Hinata sebenarnya sudah tahu keputusannya apa. Hanya saja, ia sendiri tak yakin apakah ia mengambil keputusan yang tepat atau tidak. Jatuh cinta lagi dengan seorang pria yang usianya terpaut jauh dengannya setelah ia baru saja keluar dari suatu hubungan rasanya salah. Terlebih lagi ini adalah Sasuke. Dan pria ini bukan hanya ingin menjadikannya kekasih. Pria ini justru ingin mengikatnya ke dalam ikatan pernikahan.

Berawal dari ikatan wasiat lalu berakhir ke ikatan pernikahan?

Bisakah Hinata melakukan itu?

"Fuck!" Sasuke mengumpat sewaktu ada mobil lain yang tiba-tiba menyalip mereka.
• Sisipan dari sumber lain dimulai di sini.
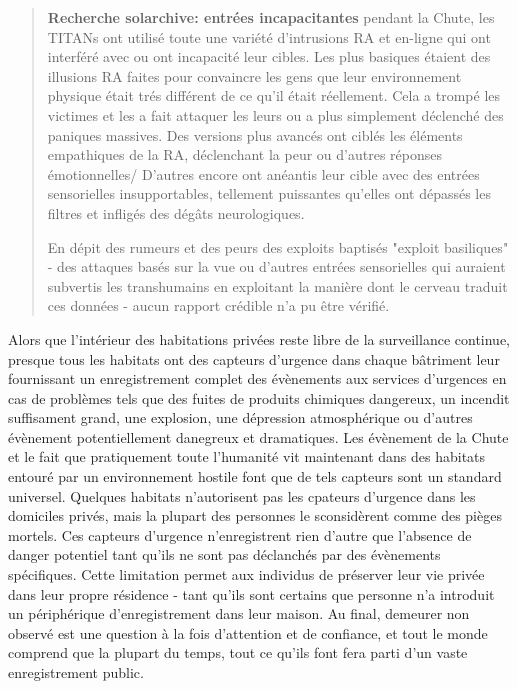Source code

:             \begin{quotation} \textbf{Recherche solarchive: entrées incapacitantes } pendant la Chute, les TITANs ont utilisé toute une variété d'intrusions RA et en-ligne qui ont interféré avec ou ont incapacité leur cibles. Les plus basiques étaient des illusions RA faites pour convaincre les gens que leur environnement physique était trés différent de ce qu'il était réellement. Cela a trompé les victimes et les a fait attaquer les leurs ou a plus simplement déclenché des paniques massives. Des versions plus avancés ont ciblés les éléments empathiques de la RA, déclenchant la peur ou d'autres réponses émotionnelles/ D'autres encore ont anéantis leur cible avec des entrées sensorielles insupportables, tellement puissantes qu'elles ont dépassés les filtres et infligés des dégâts neurologiques. 

               En dépit des rumeurs et des peurs des exploits baptisés "exploit basiliques" - des attaques basés sur la vue ou d'autres entrées sensorielles qui auraient subvertis les transhumains en exploitant la manière dont le cerveau traduit ces données - aucun rapport crédible n'a pu être vérifié. \end{quotation} 

               Alors que l'intérieur des habitations privées reste libre de la surveillance continue, presque tous les habitats ont des capteurs d'urgence dans chaque bâtriment leur fournissant un enregistrement complet des évènements aux services d'urgences en cas de problèmes tels que des fuites de produits chimiques dangereux, un incendit suffisament grand, une explosion, une dépression atmosphérique ou d'autres évènement potentiellement danegreux et dramatiques. Les évènement de la Chute et le fait que pratiquement toute l'humanité vit maintenant dans des habitats entouré par un environnement hostile font que de tels capteurs sont un standard universel. Quelques habitats n'autorisent pas les cpateurs d'urgence dans les domiciles privés, mais la plupart des personnes le sconsidèrent comme des pièges mortels. Ces capteurs d'urgence n'enregistrent rien d'autre que l'absence de danger potentiel tant qu'ils ne sont pas déclanchés par des évènements spécifiques. Cette limitation permet aux individus de préserver leur vie privée dans leur propre résidence - tant qu'ils sont certains que personne n'a introduit un périphérique d'enregistrement dans leur maison. Au final, demeurer non observé est une question à la fois d'attention et de confiance, et tout le monde comprend que la plupart du temps, tout ce qu'ils font fera parti d'un vaste enregistrement public. 

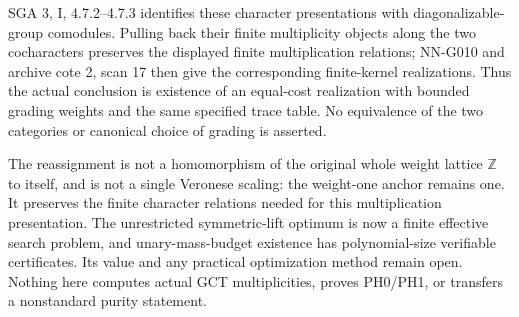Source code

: SGA 3, I, 4.7.2--4.7.3 identifies these character
presentations with diagonalizable-group comodules.
Pulling back their finite multiplicity objects along
the two cocharacters preserves the displayed finite
multiplication relations; NN-G010 and archive cote 2,
scan 17 then give the corresponding finite-kernel
realizations. Thus the actual conclusion is existence
of an equal-cost realization with bounded grading
weights and the same specified trace table. No equivalence
of the two categories or canonical choice of grading
is asserted.

The reassignment is not a homomorphism of the original
whole weight lattice $\mathbb Z$ to itself, and is not
a single Veronese scaling: the weight-one anchor remains
one. It preserves the finite character relations needed
for this multiplication presentation. The unrestricted
symmetric-lift optimum is now a finite effective search
problem, and unary-mass-budget existence has polynomial-size
verifiable certificates. Its value and any practical
optimization method remain open. Nothing here computes actual GCT multiplicities,
proves PH0/PH1, or transfers a nonstandard purity statement.
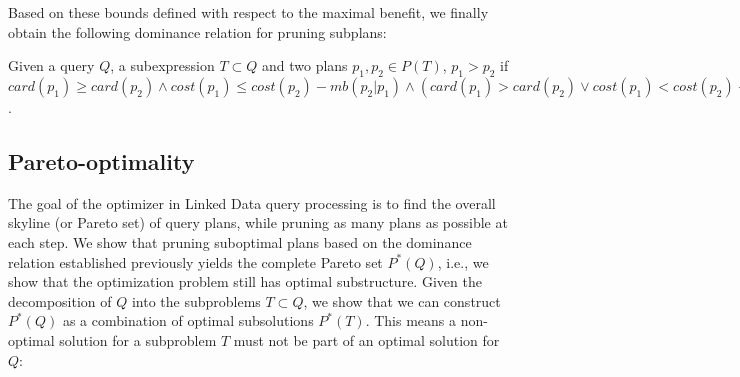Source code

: %
  
Based on these bounds defined with respect to the maximal benefit, we finally obtain the following dominance relation for
pruning subplans:

\begin{theorem}
  Given a query $Q$, a subexpression $T \subset Q$ and two plans
  $p_1,p_2 \in P(T)$, $p_1 > p_2$ if
  $card(p_1) \geq card(p_2) \wedge cost(p_1) \leq cost(p_2) -
  mb(p_2|p_1) \wedge (card(p_1) > card(p_2) \vee cost(p_1) <
  cost(p_2) - mb(p_2|p_1))$.
\end{theorem}


\subsection{Pareto-optimality}
\label{sec:pareto}

The goal of the optimizer in Linked Data query processing 
is to find the overall skyline (or Pareto set) of query plans, while
pruning as many plans as possible at each step. We show that pruning suboptimal plans based on the dominance relation established previously yields the complete Pareto set $P^*(Q)$, i.e., we show that the optimization
problem still has optimal substructure.
Given the decomposition of $Q$ into the subproblems $T \subset Q$, we show that we can construct $P^*(Q)$ as a combination of optimal subsolutions $P^*(T)$.  This means a
non-optimal solution for a subproblem $T$ must not be part of an optimal
solution for $Q$:

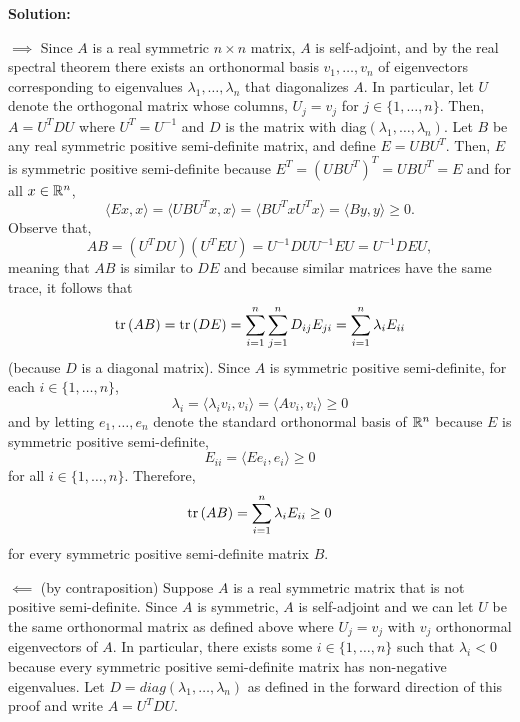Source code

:\documentclass{article}
\begin{document}
\textbf{Solution:}

$\implies$ Since $A$ is a real symmetric $n\times n$ matrix, $A$ is self-adjoint, and by the real spectral theorem there exists an orthonormal basis $v_1, \dots, v_n$ of eigenvectors corresponding to eigenvalues $\lambda_1, \dots, \lambda_n$ that diagonalizes $A$. In particular, let $U$ denote the orthogonal matrix whose columns, $U_j = v_j$ for $j\in\{1,\dots, n\}$. Then, $A = U^T D U$ where $U^T = U^{-1}$ and $D$ is the matrix with diag$(\lambda_1, \dots, \lambda_n)$. Let $B$ be any real symmetric positive semi-definite matrix, and define $E = UBU^T$. Then, $E$ is symmetric positive semi-definite because $E^T = (UBU^T)^T = UBU^T = E$ and for all $x\in \mathbb R^n$,
	\[\langle Ex, x\rangle = \langle U B U^Tx, x\rangle = \langle BU^Tx U^Tx \rangle = \langle By, y\rangle \geq 0.\]
Observe that,
	\[ AB = (U^T D U)(U^TEU) = U^{-1}DUU^{-1}EU = U^{-1}DEU, \]
meaning that $AB$ is similar to $DE$ and because similar matrices have the same trace, it follows that
	\[ \text{tr}\left({AB}\right) = \text{tr}\left({DE}\right) = \sum_{i = 1}^n \sum_{j=1}^n D_{ij} E_{ji} = \sum_{i=1}^n \lambda_i E_{ii}\]
(because $D$ is a diagonal matrix). Since $A$ is symmetric positive semi-definite, for each $i\in\{1, \dots, n\}$, 
	\[\lambda_i = \langle \lambda_i v_i, v_i\rangle = \langle Av_i, v_i\rangle \geq 0\]
and by letting $e_1, \dots, e_n$ denote the standard orthonormal basis of $\mathbb R^n$ because $E$ is symmetric positive semi-definite, 
	\[ E_{ii} = \langle Ee_i, e_i \rangle \geq 0\]
for all $i\in\{1,\dots, n\}$. Therefore, 
	\[ \text{tr}\left({AB}\right) = \sum_{i=1}^n \lambda_i E_{ii} \geq 0\]
for every symmetric positive semi-definite matrix $B$. 

$\impliedby$ (by contraposition) Suppose $A$ is a real symmetric matrix that is not positive semi-definite. Since $A$ is symmetric, $A$ is self-adjoint and we can let $U$ be the same orthonormal matrix as defined above where $U_j = v_j$ with $v_j$ orthonormal eigenvectors of $A$. In particular, there exists some $i\in \{1, \dots, n\}$ such that $\lambda_i < 0$ because every symmetric positive semi-definite matrix has non-negative eigenvalues. Let $D = diag(\lambda_1, \dots, \lambda_n)$ as defined in the forward direction of this proof and write $A = U^TDU$. 
\end{document}
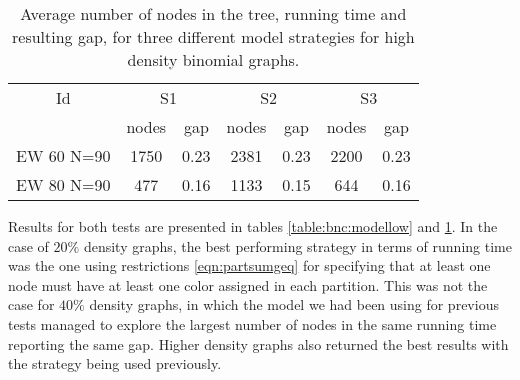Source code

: \begin{table}[h]
\label{table:bnc:modelhigh}
\centering

\begin{tabular}{|c|cc|cc|cc|}
\hline
\multicolumn{1}{|c|}{Id} & \multicolumn{2}{|c|}{S1} & \multicolumn{2}{|c|}{S2} & \multicolumn{2}{|c|}{S3}
\\
 & nodes & gap & nodes & gap & nodes & gap
\\
\hline
EW 60 N=90 & 1750& 0.23 & 2381 & 0.23 & 2200 & 0.23
\\
EW 80 N=90 & 477 & 0.16 & 1133 & 0.15 & 644 &0.16
\\
\hline 
 \end{tabular}
 
 \caption{Average number of nodes in the tree, running time and resulting gap, for three different model strategies for high density binomial graphs.}

\end{table}

Results for both tests are presented in tables \ref{table:bnc:modellow} and \ref{table:bnc:modelhigh}. In the case of $20\%$ density graphs, the best performing strategy in terms of running time was the one using restrictions \ref{eqn:partsumgeq} for specifying that at least one node must have at least one color assigned in each partition. This was not the case for $40\%$ density graphs, in which the model we had been using for previous tests managed to explore the largest number of nodes in the same running time reporting the same gap. Higher density graphs also returned the best results with the strategy being used previously.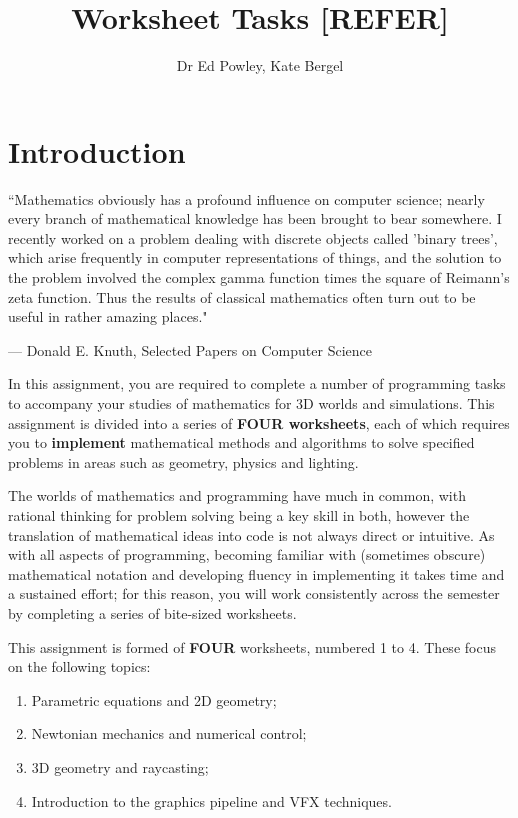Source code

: \documentclass{../../fal_assignment}
\title{Worksheet Tasks [REFER]}
\author{Dr Ed Powley, Kate Bergel}
\begin{document}
\maketitle

\section*{Introduction}

\begin{marginquote}
``Mathematics obviously has a profound influence on computer science; nearly every branch of mathematical knowledge has been brought to bear somewhere. I recently worked on a problem dealing with discrete objects called 'binary trees', which arise frequently in computer representations of things, and the solution to the problem involved the complex gamma function times the square of  Reimann's zeta function. Thus the results of classical mathematics often turn out to be useful in rather amazing places."

\par --- Donald E. Knuth, Selected Papers on Computer Science
\end{marginquote}

In this assignment, you are required to complete a number of programming tasks to accompany your studies of mathematics for 3D worlds and simulations. This assignment is divided into a series of \textbf{FOUR worksheets}, each of which requires you to \textbf{implement} mathematical methods and algorithms to solve specified problems in areas such as geometry, physics and lighting.

The worlds of mathematics and programming have much in common, with rational thinking for problem solving being a key skill in both, however the translation of mathematical ideas into code is not always direct or intuitive. As with all aspects of programming, becoming familiar with (sometimes obscure) mathematical notation and developing fluency in implementing it takes time and a sustained effort; for this reason, you will work consistently across the semester by completing a series of bite-sized worksheets.

This assignment is formed of \textbf{FOUR} worksheets, numbered 1 to 4.
These focus on the following topics:
\begin{enumerate}[label=\arabic*)]
	\item Parametric equations and 2D geometry;
	\item Newtonian mechanics and numerical control;
	\item 3D geometry and raycasting;
	\item Introduction to the graphics pipeline and VFX techniques.
\end{enumerate}
\end{document}
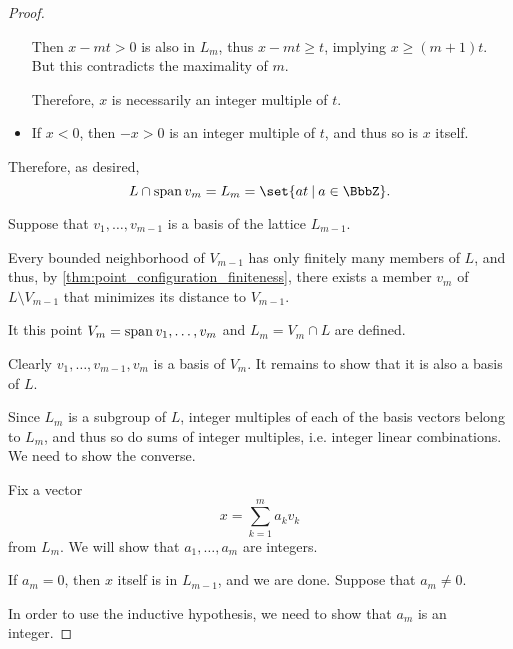 \begin{proof}
\begin{itemize}
    Then \( x - mt > 0 \) is also in \( L_m \), thus \( x - mt \geq t \), implying \( x \geq (m + 1)t \). But this contradicts the maximality of \( m \).

    Therefore, \( x \) is necessarily an integer multiple of \( t \).

    \item If \( x < 0 \), then \( -x > 0 \) is an integer multiple of \( t \), and thus so is \( x \) itself.
  \end{itemize}

  Therefore, as desired,
  \begin{equation*}
    L \cap \linspan{ v_m } = L_m = \set{ at \given a \in \BbbZ }.
  \end{equation*}

   Suppose that \( v_1, \ldots, v_{m-1} \) is a basis of the lattice \( L_{m-1} \).

  Every bounded neighborhood of \( V_{m-1} \) has only finitely many members of \( L \), and thus, by \cref{thm:point_configuration_finiteness}, there exists a member \( v_m \) of \( L \setminus V_{m-1} \) that minimizes its distance to \( V_{m-1} \).

  It this point \( V_m = \operatorname{span}{ v_1, \ldots, v_m } \) and \( L_m = V_m \cap L \) are defined.

  Clearly \( v_1, \ldots, v_{m-1}, v_m \) is a basis of \( V_m \). It remains to show that it is also a basis of \( L \).

  Since \( L_m \) is a subgroup of \( L \), integer multiples of each of the basis vectors belong to \( L_m \), and thus so do sums of integer multiples, i.e. integer linear combinations. We need to show the converse.

  Fix a vector
  \begin{equation*}
    x = \sum_{k=1}^m a_k v_k
  \end{equation*}
  from \( L_m \). We will show that \( a_1, \ldots, a_m \) are integers.

  If \( a_m = 0 \), then \( x \) itself is in \( L_{m-1} \), and we are done. Suppose that \( a_m \neq 0 \).

  In order to use the inductive hypothesis, we need to show that \( a_m \) is an integer.


\end{proof}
Di jalanan licin seperti saat ini masih saja ada yang melakukan kegilaan seperti itu sungguh membuat Hinata tak habis pikir. Ia melirik ke arah Sasuke yang terlihat tegang sewaktu mendekati tikungan. Raut wajahnya yang seperti itu membuat Hinata seketika merasa was-was. Dan ia semakin panik ketika Sasuke menginjak rem tanpa ada hasil.

"Sasuke, ini bukan saat yang lucu untuk memamerkan kemampuanmu mengemudi …" ia berkata panik, mencengkram erat lengan pria itu, memintanya untuk tak bercanda dalam situasi saat ini.

Memegang kemudi dengan sebelah tangan, Sasuke menarik rem darurat. "Remnya blong." Hanya itu yang dapat disampaikannya.

Ya Tuhan. Mereka akan mati. Mereka akan mati dan Hinata sama sekali tak akan sempat mengatakan perasaannya pada Sasuke. Benaknya seakan mati rasa ketika mobil melaju miring, nyaris terbalik ketika melewati tikungan yang terlalu tajam sementara kecepatan mobil terlalu cepat. Dan yang Hinata tahu, ia hanya sempat berbisik pelan, menggumamkan kata "Aku mencintaimu," sembari mencoba menggapai Sasuke, sebelum akhirnya kesadarannya menghilang. Kegelapan menerkamnya.